Britain's benefits system encourages claimants to lie and cheat to secure payments, a former welfare minister will claim.
Labour's Frank Field, who has worked as a poverty adviser to the coalition, will warn paying out based on need brings out the "worst side of human nature".
Mr Field, who was told to "think the unthinkable" while serving as welfare minister under Tony Blair only to quickly leave government after clashes with colleagues over the results, will call on his party to back radical reforms that would mean the state paid claimants based mainly on their contributions.

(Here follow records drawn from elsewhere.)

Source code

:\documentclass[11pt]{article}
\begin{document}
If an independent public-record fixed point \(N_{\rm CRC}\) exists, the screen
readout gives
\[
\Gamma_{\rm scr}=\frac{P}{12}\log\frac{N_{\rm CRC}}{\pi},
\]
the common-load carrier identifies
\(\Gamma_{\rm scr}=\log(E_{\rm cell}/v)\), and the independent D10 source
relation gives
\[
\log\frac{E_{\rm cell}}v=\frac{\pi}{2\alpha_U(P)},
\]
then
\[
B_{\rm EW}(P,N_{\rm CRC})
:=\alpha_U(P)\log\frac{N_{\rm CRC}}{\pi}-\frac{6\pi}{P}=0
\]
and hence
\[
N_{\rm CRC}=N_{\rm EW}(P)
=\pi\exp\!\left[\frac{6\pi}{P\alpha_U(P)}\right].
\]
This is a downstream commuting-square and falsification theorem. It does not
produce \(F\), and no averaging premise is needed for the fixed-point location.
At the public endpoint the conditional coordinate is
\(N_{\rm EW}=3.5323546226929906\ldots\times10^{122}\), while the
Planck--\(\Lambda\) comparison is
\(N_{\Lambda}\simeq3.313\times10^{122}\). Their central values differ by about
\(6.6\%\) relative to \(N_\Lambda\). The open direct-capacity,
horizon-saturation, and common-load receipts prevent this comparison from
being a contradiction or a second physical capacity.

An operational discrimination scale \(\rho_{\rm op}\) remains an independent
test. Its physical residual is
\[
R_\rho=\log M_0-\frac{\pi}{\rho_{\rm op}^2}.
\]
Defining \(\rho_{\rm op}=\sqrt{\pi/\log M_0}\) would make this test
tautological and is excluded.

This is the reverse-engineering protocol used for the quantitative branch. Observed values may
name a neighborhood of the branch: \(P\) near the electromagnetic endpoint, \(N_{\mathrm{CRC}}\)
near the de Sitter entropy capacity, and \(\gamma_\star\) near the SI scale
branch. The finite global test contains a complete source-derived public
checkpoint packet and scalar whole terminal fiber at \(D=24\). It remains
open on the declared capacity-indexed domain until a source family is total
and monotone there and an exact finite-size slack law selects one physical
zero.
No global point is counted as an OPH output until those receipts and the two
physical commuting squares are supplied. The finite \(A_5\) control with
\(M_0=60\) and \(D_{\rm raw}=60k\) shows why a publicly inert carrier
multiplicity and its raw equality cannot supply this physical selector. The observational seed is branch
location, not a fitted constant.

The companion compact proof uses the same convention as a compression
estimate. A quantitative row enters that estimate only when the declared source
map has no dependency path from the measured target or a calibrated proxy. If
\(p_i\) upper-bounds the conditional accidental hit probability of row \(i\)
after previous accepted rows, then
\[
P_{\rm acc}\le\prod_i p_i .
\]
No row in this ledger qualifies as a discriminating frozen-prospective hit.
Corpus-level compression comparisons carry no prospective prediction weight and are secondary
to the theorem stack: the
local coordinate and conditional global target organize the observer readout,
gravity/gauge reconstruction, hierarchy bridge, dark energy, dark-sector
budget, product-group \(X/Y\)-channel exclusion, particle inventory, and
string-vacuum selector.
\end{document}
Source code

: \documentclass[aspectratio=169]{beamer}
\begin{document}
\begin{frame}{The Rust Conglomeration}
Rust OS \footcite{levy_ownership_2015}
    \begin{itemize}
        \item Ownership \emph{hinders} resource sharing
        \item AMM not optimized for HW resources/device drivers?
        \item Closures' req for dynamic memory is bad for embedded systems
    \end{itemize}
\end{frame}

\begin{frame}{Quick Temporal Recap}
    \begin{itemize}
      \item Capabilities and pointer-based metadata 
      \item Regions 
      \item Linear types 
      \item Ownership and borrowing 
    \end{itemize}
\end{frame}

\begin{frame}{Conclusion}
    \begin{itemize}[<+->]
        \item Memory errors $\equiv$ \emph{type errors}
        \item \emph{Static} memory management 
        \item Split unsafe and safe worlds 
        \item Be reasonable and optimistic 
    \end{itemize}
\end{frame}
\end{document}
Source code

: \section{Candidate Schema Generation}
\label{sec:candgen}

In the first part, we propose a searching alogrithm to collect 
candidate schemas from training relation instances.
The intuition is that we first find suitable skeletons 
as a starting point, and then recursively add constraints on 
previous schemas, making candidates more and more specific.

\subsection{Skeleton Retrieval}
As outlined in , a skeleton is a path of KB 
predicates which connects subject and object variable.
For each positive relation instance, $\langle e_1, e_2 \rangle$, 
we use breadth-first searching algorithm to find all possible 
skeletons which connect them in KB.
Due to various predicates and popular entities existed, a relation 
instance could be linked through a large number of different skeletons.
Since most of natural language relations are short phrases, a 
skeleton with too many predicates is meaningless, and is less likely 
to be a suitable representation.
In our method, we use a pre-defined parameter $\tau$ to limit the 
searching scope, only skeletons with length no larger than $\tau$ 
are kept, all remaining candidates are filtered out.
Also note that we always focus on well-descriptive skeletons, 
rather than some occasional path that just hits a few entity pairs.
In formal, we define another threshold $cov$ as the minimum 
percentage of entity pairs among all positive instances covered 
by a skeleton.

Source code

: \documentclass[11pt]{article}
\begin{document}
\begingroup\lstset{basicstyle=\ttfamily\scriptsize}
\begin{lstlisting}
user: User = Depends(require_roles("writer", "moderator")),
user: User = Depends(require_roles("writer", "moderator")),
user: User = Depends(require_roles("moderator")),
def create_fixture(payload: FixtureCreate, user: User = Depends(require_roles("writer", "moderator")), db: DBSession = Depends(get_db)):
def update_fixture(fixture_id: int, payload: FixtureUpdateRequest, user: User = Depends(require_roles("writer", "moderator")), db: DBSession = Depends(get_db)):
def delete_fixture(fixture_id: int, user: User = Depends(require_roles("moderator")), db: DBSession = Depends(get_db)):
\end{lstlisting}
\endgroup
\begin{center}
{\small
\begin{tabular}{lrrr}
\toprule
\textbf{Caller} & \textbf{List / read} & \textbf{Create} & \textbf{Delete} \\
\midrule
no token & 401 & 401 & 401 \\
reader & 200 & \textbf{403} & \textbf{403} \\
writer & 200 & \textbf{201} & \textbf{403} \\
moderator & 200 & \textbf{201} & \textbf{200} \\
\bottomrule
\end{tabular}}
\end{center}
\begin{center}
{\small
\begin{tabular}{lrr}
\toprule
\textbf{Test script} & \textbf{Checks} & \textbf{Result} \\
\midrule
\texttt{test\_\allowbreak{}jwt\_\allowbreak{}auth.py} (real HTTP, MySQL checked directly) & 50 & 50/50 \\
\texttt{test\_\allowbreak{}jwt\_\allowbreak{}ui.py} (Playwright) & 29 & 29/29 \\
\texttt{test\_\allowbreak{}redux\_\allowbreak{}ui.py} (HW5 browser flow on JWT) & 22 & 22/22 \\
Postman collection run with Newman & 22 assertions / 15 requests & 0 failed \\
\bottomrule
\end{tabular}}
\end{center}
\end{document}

"As we now have a welfare state based on meeting need, this encourages individuals, not unreasonably, to try to ensure that they qualify under this guise. It therefore pays to lie about one's earnings, to cheat, or to be inactive," he will tell the Institute of Economic Affairs.
"The worst side of human nature is encouraged, the best is penalised.
"The next Labour government must commit itself to turning a welfare state which now largely meets needs to one where help is based primarily on contributions."
Mr Field will call for a salary-related unemployment insurance scheme that rewards those who contribute and a revamp of eligibility rules for means-tested benefits.
He will add: "In moving away from our current welfare state it is crucial to make a new contract with taxpayers so that they know that, over time, their contributions will be better rewarded than those who qualify only on the basis of need.
"This cannot be achieved immediately, but this should be one of the Labour Party's longer term aims. Labour needs to be seen to begin achieving these aims in the first changes it makes to social security benefits, primarily through increasing insurance-based benefits and freezing means-tested benefits."